- [Try it] Report only the number of lines that contain the string "MySQL" in the records below.

(Data supplied Opens)

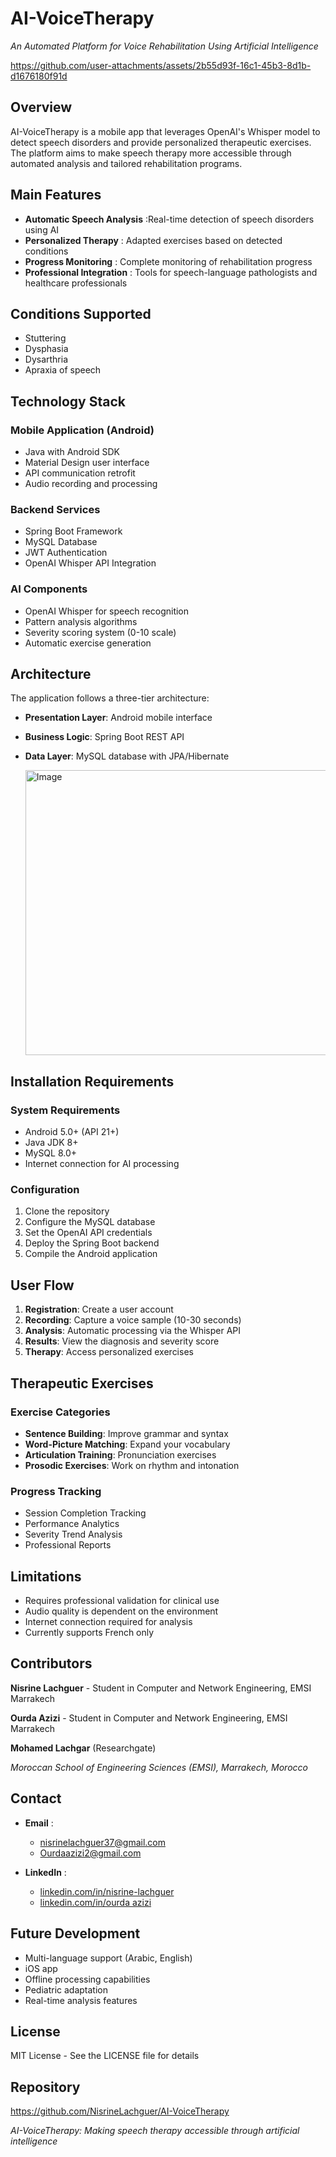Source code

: # AI-VoiceTherapy
*An Automated Platform for Voice Rehabilitation Using Artificial Intelligence*

https://github.com/user-attachments/assets/2b55d93f-16c1-45b3-8d1b-d1676180f91d

## Overview
AI-VoiceTherapy is a mobile app that leverages OpenAI's Whisper model to detect speech disorders and provide personalized therapeutic exercises. The platform aims to make speech therapy more accessible through automated analysis and tailored rehabilitation programs.

## Main Features
* **Automatic Speech Analysis** :Real-time detection of speech disorders using AI
* **Personalized Therapy** : Adapted exercises based on detected conditions
* **Progress Monitoring** : Complete monitoring of rehabilitation progress
* **Professional Integration** : Tools for speech-language pathologists and healthcare professionals

## Conditions Supported
* Stuttering
* Dysphasia
* Dysarthria
* Apraxia of speech

## Technology Stack

### Mobile Application (Android)
* Java with Android SDK
* Material Design user interface
* API communication retrofit
* Audio recording and processing

### Backend Services
* Spring Boot Framework
* MySQL Database
* JWT Authentication
* OpenAI Whisper API Integration

### AI Components
* OpenAI Whisper for speech recognition
* Pattern analysis algorithms
* Severity scoring system (0-10 scale)
* Automatic exercise generation

## Architecture
The application follows a three-tier architecture:
* **Presentation Layer**: Android mobile interface
* **Business Logic**: Spring Boot REST API
* **Data Layer**: MySQL database with JPA/Hibernate

  <img width="764" height="456" alt="Image" src="https://github.com/user-attachments/assets/e7c06e4d-69c0-4905-a8cb-2b0980b6f478" />

## Installation Requirements

### System Requirements
* Android 5.0+ (API 21+)
* Java JDK 8+
* MySQL 8.0+
* Internet connection for AI processing

### Configuration
1. Clone the repository
2. Configure the MySQL database
3. Set the OpenAI API credentials
4. Deploy the Spring Boot backend
5. Compile the Android application

## User Flow
1. **Registration**: Create a user account
2. **Recording**: Capture a voice sample (10-30 seconds)
3. **Analysis**: Automatic processing via the Whisper API
4. **Results**: View the diagnosis and severity score
5. **Therapy**: Access personalized exercises

## Therapeutic Exercises

### Exercise Categories
* **Sentence Building**: Improve grammar and syntax
* **Word-Picture Matching**: Expand your vocabulary
* **Articulation Training**: Pronunciation exercises
* **Prosodic Exercises**: Work on rhythm and intonation

### Progress Tracking
* Session Completion Tracking
* Performance Analytics
* Severity Trend Analysis
* Professional Reports

## Limitations
* Requires professional validation for clinical use
* Audio quality is dependent on the environment
* Internet connection required for analysis
* Currently supports French only

## Contributors
**Nisrine Lachguer** - Student in Computer and Network Engineering, EMSI Marrakech

**Ourda Azizi** - Student in Computer and Network Engineering, EMSI Marrakech

**Mohamed Lachgar** (Researchgate)

*Moroccan School of Engineering Sciences (EMSI), Marrakech, Morocco*

## Contact

- **Email** :
  - [nisrinelachguer37@gmail.com](mailto:nisrinelachguer37@gmail.com)
  - [Ourdaazizi2@gmail.com](mailto:Ourdaazizi2@gmail.com) 

- **LinkedIn** :
   - [linkedin.com/in/nisrine-lachguer](https://www.linkedin.com/in/nisrine-lachguer)
   - [linkedin.com/in/ourda azizi](https://www.linkedin.com/in/ourda-azizi)  


## Future Development
* Multi-language support (Arabic, English)
* iOS app
* Offline processing capabilities
* Pediatric adaptation
* Real-time analysis features

## License
MIT License - See the LICENSE file for details

## Repository
https://github.com/NisrineLachguer/AI-VoiceTherapy

*AI-VoiceTherapy: Making speech therapy accessible through artificial intelligence*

(Data supplied Closes)

- [Solution for this exercise] 4